Our planet has just two white-tailed black cockatoo species.

Both are endangered, and their only “home” is in southwest Western Australia.

My beloved and I live within a very few minutes flying time of the centre of this region’s one metropolis.

For some months of every year, we see and hear one of those two species almost every day – on most days, more than once.

All photos were taken in Blencowe St, West Leederville

The featured image, above, is unusual because the three largest of its four winged creatures are perched on a man-made, inanimate object.

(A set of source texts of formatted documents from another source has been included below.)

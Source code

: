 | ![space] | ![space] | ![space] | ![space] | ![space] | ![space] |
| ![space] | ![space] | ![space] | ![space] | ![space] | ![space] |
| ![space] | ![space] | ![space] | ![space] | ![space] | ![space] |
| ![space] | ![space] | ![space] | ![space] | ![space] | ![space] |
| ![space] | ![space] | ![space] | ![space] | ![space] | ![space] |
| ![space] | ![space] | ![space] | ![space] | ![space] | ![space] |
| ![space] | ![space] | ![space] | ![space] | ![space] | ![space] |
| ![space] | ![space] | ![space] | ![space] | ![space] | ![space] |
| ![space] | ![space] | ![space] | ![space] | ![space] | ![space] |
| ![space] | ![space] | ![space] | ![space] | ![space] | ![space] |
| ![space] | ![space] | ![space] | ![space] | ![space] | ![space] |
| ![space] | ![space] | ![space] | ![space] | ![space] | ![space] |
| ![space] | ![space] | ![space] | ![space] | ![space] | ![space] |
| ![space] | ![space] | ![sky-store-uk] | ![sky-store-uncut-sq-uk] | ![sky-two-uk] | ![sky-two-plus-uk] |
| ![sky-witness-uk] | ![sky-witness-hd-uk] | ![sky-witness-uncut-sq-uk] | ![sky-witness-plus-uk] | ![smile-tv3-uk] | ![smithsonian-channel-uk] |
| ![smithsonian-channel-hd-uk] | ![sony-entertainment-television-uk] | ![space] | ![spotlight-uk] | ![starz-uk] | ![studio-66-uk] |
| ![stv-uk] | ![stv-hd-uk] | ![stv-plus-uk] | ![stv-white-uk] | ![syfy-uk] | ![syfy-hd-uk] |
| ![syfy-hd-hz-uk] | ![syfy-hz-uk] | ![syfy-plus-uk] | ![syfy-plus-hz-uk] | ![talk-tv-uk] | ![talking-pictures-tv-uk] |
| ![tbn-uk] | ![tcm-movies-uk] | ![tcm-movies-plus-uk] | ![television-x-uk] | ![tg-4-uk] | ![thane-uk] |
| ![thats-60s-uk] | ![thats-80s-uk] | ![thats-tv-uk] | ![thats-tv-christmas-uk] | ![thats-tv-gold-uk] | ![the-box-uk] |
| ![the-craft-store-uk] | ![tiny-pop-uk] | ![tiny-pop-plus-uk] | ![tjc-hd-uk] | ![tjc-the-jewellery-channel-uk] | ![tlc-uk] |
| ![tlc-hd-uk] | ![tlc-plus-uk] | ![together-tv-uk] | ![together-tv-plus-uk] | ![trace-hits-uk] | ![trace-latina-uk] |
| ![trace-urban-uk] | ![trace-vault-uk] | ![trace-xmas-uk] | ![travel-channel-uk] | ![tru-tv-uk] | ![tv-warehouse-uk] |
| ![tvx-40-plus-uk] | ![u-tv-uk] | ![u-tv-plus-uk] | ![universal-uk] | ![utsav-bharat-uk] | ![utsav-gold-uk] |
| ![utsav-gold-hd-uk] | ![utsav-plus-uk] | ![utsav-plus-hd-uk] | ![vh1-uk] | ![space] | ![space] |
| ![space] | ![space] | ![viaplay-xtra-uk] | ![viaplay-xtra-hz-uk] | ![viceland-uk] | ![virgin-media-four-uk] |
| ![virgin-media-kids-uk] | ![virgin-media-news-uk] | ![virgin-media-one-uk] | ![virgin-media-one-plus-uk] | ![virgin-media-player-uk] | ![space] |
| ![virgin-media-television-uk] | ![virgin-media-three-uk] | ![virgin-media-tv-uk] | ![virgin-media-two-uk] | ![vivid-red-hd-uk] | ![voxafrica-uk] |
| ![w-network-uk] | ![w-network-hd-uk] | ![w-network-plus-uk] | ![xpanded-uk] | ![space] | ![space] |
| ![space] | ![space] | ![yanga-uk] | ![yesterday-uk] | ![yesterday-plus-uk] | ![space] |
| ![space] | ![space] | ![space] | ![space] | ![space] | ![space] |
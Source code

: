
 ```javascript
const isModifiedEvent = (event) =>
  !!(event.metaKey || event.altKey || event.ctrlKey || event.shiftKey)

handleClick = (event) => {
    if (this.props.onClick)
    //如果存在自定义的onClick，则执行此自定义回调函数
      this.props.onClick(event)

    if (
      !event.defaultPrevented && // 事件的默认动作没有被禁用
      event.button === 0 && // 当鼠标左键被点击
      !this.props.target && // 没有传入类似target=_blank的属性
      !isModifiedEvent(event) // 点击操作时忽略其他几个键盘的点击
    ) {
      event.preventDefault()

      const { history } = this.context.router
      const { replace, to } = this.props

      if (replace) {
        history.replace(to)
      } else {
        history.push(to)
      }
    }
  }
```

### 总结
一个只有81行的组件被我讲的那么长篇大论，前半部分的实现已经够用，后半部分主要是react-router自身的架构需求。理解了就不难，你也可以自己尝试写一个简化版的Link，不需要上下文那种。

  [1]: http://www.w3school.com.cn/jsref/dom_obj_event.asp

Usually, when not flying, Carnaby’s black cockatoos – Calyptorhynchus latirostris –  are much more likely to be seen on/in the trees and bushes that provide their food.

 

Carnaby’s cockatoo on Banksia, Blencowe St, 8.20 am, 22 May 2021. All photos copyright Doug Spencer.

 

Banksia and Marri are particular favourites, but Carnabys’ diet has long included the seeds, nuts and flowers of many plants that are likewise endemic to southwest WA.

An uninformed observer could easily believe that these loud, powerful birds must be highly destructive to the trees and bushes that they so exuberantly “attack”.

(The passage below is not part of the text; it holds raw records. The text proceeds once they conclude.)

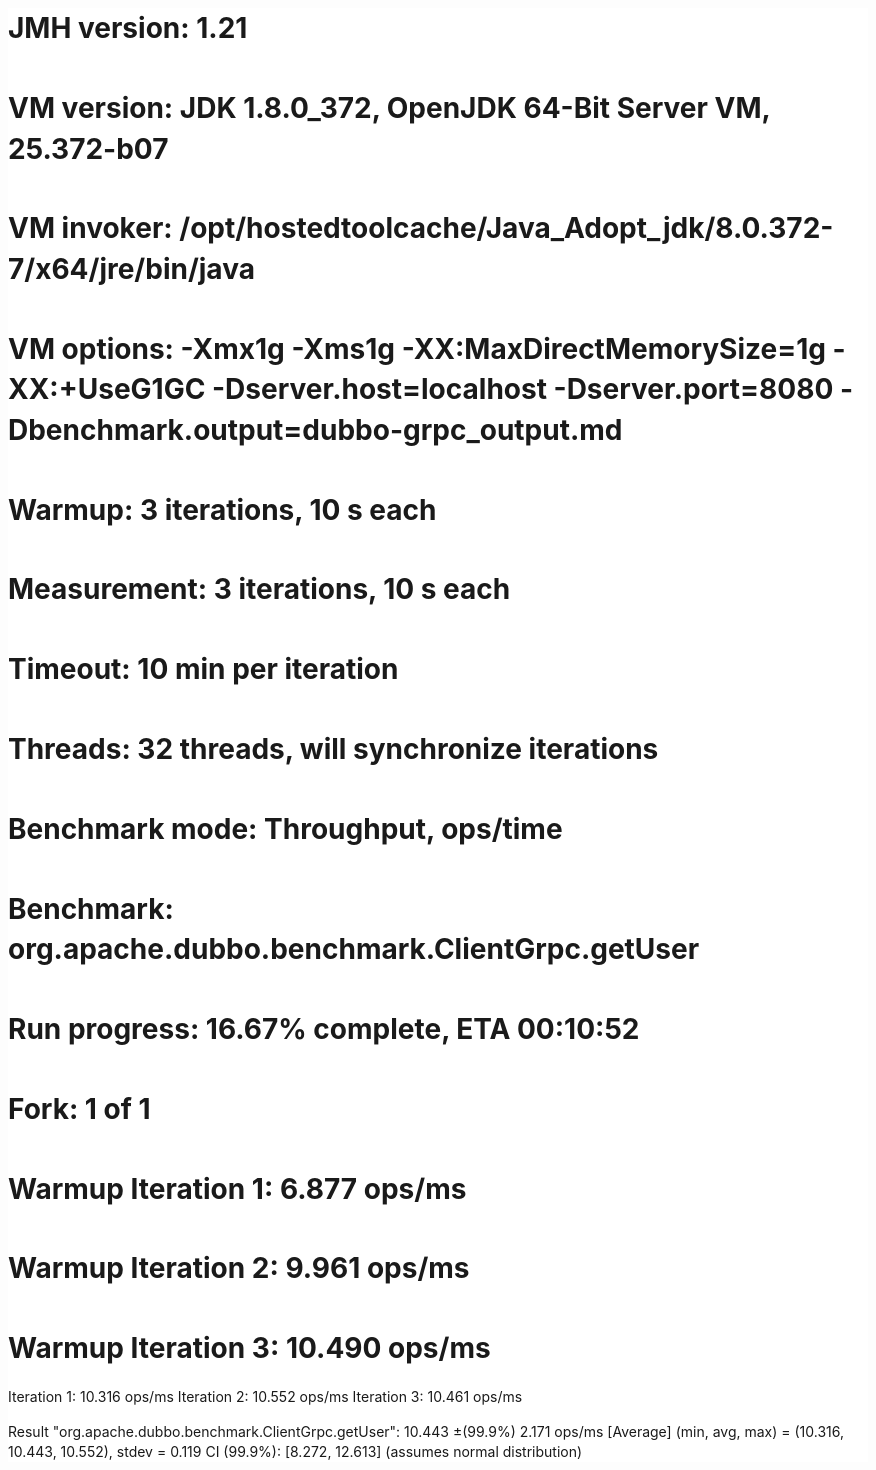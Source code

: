 
# JMH version: 1.21
# VM version: JDK 1.8.0_372, OpenJDK 64-Bit Server VM, 25.372-b07
# VM invoker: /opt/hostedtoolcache/Java_Adopt_jdk/8.0.372-7/x64/jre/bin/java
# VM options: -Xmx1g -Xms1g -XX:MaxDirectMemorySize=1g -XX:+UseG1GC -Dserver.host=localhost -Dserver.port=8080 -Dbenchmark.output=dubbo-grpc_output.md
# Warmup: 3 iterations, 10 s each
# Measurement: 3 iterations, 10 s each
# Timeout: 10 min per iteration
# Threads: 32 threads, will synchronize iterations
# Benchmark mode: Throughput, ops/time
# Benchmark: org.apache.dubbo.benchmark.ClientGrpc.getUser

# Run progress: 16.67% complete, ETA 00:10:52
# Fork: 1 of 1
# Warmup Iteration   1: 6.877 ops/ms
# Warmup Iteration   2: 9.961 ops/ms
# Warmup Iteration   3: 10.490 ops/ms
Iteration   1: 10.316 ops/ms
Iteration   2: 10.552 ops/ms
Iteration   3: 10.461 ops/ms


Result "org.apache.dubbo.benchmark.ClientGrpc.getUser":
  10.443 ±(99.9%) 2.171 ops/ms [Average]
  (min, avg, max) = (10.316, 10.443, 10.552), stdev = 0.119
  CI (99.9%): [8.272, 12.613] (assumes normal distribution)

In fact, the fellow-endemics are well adapted to each other.

The cockatoos’ “hard pruning” is not a threat to the plants; the Carnabys help distribute their seeds.

They also devour some of the “grubs” that do threaten the plants’ survival.

The Swan Coastal Plain has been prime Carnabys’ habitat for umpteen thousand generations.

Perth “arrived” less than two centuries ago.

The city has now “swallowed” or degraded much of the Swan Coastal Plain.

Outside Perth, farmers, loggers, miners and road builders have likewise destroyed or degraded Carnabys’ habitat.

Still, probably/arguably, it is not too late – we ought be able to “save” Carnabys…and not a few other other threatened or vulnerable WA species that are now “hanging on, barely”.

Our rare cockatoos’ high intelligence and adaptability could prove a very important part of the equation.

 

 

Carnaby’s cockatoos, Blencowe St, West Leederville, 8.22 am, 22 May 2021. All photos copyright Doug Spencer.

 

Prior to colonisation, no Pinus species grew in Australia.

Carnabys now “attack” their cones as enthusiastically as they do Banksias.

Macadamias are Australian plants, but not West Australian.

Not at all long after Macadamias “arrived” in Perth, Carnabys were “on to them”.

Ditto Pecans.

You may or may not have recognised the Macadamia nut, above…

 

Male Carnaby’s cockatoo, with macadamia nut, Blencowe St, 8.21 am, 22 May 2021. Copyright Doug Spencer.

 

The pink ring around our hero’s eye signifies that he is a male.

He is sitting in a peppermint tree, streetside, having just “raided” the nearest backyard.

Perhaps, the owner of the relevant Macadamia tree is an “Elmer Fudd”, enraged by those “wascally pawwots”.

Maybe, that person is an active ally, who had the Carnabys in mind when s/he planted the tree.

In any event, the relevant Carnabys chose to zip in and out of the relevant backyard, singly.

Upon rejoining his or her fellows in one of the street trees, the “raider” would deal with the “prize”.

Other members of the same flock were offering another resident a reason to expedite his or her home maintenance schedule.

 

Carnaby’s, foraging fallen nuts, Blencowe St, 8.27 am, 22 May 2021. Copyright Doug Spencer.

 

 

Eaves’ rotting timbers, rich in “grub”(s), Blencowe St, 8.27 am, 22 May 2021. Copyright Doug Spencer.

 

Click here for the Carnabys section of an excellent site about Southwest WA’s three different black cockatoos, and the efforts to ensure they have a future.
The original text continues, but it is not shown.